The above chart shows the next year of trading in NFLX, as the pullback I noted previously occurred at point 2. NFLX rallied from the mid-January intraday low at $28.78 to reach a high of $38.83 in February (point 3).
The ten-day correction from this high held the 50% retracement support at point 4 before NFX once again turned higher. Investors could have raised their stop to just below the low at point 2 after NFLX peaked at point 3.
NFLX then accelerated to the upside, forming a double top just below the $50 level in April. By early May, the exponential moving average (EMA) had flattened out, suggesting that a deeper correction was possible.
This is when Fibonacci analysis can be very helpful in either determining a stop that would allow you to stay with a major trend, or in finding an entry level for new positions. If you take the rally from the lows at point 1 to the high at point 5, a stop under the 50% support level at $33.90 would have been appropriate.
NFLX slightly exceeded the 38.2% support on May 14 and then formed a series of higher lows. By late June, it was becoming more likely that the 38.2% support (point 6) would hold, and therefore, buying on pullbacks towards the 38.2% support level was warranted.

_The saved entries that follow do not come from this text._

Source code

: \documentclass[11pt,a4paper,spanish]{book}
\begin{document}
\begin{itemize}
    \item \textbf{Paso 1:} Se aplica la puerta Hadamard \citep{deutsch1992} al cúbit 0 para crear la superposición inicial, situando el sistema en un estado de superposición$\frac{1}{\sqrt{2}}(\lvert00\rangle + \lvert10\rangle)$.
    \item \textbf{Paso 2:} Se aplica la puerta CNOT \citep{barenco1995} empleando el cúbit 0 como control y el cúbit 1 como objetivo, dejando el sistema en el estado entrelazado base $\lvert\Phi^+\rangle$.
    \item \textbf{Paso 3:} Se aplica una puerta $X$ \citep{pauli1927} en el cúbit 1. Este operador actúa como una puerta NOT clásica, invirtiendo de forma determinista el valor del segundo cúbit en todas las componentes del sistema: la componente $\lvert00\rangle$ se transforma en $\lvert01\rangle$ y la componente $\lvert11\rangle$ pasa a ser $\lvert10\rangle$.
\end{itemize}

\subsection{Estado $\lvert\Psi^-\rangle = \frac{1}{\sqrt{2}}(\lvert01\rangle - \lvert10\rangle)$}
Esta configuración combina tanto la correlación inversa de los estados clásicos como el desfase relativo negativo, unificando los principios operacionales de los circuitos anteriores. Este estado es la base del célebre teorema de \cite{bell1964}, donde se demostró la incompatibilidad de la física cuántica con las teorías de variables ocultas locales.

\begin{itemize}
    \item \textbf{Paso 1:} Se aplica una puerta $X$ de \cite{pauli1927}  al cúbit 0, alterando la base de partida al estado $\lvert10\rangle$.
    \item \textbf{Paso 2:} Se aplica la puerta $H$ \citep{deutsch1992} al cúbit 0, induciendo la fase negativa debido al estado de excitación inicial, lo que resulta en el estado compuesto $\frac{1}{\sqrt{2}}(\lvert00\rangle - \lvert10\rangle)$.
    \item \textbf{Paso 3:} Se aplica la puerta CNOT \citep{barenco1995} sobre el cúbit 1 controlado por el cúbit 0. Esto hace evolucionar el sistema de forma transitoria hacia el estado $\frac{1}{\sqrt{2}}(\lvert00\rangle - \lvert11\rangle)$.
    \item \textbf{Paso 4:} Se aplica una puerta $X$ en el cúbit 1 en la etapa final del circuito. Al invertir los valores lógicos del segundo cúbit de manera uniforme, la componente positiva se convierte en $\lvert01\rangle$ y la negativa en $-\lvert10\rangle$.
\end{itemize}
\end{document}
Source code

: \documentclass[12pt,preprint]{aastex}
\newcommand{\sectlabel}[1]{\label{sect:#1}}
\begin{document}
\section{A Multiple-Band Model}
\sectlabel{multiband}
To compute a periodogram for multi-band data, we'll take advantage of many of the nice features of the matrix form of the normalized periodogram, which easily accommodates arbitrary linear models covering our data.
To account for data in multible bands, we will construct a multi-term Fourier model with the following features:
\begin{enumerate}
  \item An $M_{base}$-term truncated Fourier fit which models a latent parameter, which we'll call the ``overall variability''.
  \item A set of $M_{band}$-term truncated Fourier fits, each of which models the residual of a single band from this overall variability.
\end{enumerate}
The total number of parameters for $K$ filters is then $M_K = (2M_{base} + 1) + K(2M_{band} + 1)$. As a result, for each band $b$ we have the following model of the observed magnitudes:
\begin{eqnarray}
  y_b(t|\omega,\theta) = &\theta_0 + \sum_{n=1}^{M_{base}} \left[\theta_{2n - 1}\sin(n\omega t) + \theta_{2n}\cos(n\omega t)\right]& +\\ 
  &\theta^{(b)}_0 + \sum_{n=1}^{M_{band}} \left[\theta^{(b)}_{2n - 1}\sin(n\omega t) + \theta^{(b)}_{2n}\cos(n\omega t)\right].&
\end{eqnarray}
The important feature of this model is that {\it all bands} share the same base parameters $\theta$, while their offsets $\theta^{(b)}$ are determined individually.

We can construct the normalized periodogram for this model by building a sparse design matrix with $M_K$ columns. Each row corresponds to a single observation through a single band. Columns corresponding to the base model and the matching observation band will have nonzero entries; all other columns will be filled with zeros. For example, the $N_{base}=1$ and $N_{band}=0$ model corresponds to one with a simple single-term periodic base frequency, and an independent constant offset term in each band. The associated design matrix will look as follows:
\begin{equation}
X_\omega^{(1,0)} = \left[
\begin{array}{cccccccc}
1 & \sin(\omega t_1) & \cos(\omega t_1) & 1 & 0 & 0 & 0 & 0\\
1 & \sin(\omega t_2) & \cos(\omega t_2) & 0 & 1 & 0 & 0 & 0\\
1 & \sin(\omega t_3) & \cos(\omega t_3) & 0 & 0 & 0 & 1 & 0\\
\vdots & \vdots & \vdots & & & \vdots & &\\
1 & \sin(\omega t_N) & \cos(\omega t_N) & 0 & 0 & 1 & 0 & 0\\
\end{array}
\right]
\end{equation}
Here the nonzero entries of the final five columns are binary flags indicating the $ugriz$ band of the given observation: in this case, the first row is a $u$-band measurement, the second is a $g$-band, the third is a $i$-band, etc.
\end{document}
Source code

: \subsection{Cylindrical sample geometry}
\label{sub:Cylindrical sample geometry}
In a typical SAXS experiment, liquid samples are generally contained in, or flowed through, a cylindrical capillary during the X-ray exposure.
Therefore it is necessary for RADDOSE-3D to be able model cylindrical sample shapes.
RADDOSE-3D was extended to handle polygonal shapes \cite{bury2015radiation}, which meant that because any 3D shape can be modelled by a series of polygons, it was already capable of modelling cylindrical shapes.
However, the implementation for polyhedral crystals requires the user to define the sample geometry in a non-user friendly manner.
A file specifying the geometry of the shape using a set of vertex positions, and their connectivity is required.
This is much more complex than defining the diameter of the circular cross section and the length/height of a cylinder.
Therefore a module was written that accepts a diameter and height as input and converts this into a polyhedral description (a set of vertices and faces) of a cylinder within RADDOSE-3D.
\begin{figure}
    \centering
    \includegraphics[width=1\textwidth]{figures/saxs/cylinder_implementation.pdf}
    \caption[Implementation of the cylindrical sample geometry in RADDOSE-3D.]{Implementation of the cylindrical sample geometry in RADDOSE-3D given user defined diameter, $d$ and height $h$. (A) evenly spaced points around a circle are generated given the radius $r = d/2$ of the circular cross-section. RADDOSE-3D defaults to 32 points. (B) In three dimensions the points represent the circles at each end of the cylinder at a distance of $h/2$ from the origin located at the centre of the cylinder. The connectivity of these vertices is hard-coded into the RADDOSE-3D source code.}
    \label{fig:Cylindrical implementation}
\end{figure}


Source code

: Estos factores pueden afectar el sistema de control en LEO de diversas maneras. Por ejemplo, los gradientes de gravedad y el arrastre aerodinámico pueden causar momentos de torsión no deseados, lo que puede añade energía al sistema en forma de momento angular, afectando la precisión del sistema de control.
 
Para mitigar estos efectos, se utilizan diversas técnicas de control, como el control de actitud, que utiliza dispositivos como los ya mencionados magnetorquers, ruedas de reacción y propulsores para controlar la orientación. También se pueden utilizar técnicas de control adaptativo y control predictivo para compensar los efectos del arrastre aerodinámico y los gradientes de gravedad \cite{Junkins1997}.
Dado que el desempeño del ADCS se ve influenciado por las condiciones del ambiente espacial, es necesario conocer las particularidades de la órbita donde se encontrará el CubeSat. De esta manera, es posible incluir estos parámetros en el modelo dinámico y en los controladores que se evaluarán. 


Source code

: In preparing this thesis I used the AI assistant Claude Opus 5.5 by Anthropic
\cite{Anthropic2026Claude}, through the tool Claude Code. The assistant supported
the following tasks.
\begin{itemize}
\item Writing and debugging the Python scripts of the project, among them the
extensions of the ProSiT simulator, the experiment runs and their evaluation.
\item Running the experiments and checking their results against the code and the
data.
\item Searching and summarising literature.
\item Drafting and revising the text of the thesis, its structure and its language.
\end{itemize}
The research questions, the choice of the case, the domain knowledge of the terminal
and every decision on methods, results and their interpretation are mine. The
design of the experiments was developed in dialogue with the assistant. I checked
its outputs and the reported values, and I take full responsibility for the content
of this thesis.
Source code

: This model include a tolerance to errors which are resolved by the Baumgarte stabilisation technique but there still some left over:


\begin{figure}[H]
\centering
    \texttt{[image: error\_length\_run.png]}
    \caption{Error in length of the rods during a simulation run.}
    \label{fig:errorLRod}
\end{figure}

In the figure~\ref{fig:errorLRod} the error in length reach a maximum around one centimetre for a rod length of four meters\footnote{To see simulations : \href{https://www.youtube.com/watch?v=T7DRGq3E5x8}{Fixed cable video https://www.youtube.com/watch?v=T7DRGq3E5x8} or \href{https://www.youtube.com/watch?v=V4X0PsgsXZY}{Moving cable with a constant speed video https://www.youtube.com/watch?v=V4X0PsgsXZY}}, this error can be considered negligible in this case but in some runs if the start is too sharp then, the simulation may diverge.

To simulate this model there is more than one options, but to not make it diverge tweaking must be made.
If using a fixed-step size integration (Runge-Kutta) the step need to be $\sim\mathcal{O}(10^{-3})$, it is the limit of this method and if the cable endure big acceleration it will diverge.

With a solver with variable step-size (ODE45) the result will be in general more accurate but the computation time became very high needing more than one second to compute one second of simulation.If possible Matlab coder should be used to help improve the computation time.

NFLX completed its flag formation (dashed lines), a classic continuation pattern, in September. The stock retested the breakout level on October 1 (point 7). This pullback held above the minor 50% support calculated from the early-September low to the late-September high.
NFLX made a convincing new closing high at $61.13 on November 18 (point 8) before starting a 20% correction that lasted until January 22, 2010. This correction held the 50% support (point 9) of the rally from the low at point 6 to the high at point 8. The 61.8% support was at $46.16 and a stop under this level would have been fine for either existing or new long positions established around the 50% support level.